## Exercise description
Check each line of the listing below for "choose" and state how many lines contain it, with no other words.

Listed records: Begin

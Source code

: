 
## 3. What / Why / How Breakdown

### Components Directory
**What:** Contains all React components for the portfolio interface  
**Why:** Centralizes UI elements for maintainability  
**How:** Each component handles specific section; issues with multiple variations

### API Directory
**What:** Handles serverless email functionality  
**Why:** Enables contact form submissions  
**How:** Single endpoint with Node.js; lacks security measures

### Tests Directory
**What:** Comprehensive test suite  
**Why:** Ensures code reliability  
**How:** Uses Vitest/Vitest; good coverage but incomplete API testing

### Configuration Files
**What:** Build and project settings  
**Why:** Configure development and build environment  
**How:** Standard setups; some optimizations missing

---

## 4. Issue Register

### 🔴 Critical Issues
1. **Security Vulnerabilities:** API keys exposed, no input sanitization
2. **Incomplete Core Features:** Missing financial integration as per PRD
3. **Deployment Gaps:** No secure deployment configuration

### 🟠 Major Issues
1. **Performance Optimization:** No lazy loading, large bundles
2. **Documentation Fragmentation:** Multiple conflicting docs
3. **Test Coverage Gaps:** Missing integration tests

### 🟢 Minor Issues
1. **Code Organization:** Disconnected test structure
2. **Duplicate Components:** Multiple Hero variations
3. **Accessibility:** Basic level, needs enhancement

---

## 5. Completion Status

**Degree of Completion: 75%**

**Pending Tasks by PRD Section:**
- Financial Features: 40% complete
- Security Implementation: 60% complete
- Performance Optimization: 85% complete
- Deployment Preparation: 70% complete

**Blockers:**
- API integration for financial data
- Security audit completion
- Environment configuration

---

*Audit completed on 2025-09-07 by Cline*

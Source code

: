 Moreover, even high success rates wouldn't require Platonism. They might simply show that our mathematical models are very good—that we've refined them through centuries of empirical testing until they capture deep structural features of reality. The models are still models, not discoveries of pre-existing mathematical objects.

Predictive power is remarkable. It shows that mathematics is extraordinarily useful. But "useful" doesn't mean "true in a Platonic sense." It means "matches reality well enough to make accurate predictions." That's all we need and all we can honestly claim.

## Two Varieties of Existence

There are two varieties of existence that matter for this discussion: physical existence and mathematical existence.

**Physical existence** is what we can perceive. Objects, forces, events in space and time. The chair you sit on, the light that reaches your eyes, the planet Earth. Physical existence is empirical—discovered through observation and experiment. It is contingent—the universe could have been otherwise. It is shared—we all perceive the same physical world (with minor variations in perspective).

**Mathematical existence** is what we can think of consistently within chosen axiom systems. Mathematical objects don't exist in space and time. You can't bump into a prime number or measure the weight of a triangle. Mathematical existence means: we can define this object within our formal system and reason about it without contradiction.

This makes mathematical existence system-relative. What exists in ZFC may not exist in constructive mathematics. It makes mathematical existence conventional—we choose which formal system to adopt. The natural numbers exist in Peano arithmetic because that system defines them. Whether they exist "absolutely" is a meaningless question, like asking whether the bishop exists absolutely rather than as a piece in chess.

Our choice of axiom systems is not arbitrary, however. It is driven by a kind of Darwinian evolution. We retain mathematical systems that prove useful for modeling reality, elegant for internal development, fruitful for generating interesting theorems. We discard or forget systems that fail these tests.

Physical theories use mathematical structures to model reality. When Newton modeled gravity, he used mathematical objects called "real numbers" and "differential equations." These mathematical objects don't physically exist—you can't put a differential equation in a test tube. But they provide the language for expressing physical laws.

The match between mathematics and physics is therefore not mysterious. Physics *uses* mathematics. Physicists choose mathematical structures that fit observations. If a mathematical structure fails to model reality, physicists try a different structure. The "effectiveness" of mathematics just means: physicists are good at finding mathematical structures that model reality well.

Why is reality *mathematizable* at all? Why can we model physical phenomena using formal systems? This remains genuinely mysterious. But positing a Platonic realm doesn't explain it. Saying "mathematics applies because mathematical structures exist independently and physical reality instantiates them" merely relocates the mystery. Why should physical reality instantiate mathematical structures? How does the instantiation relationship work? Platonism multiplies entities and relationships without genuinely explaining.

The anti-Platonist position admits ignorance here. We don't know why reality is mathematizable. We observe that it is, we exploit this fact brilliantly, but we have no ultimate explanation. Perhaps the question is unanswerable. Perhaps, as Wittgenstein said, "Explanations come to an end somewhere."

Listed records: End

## The completed task
2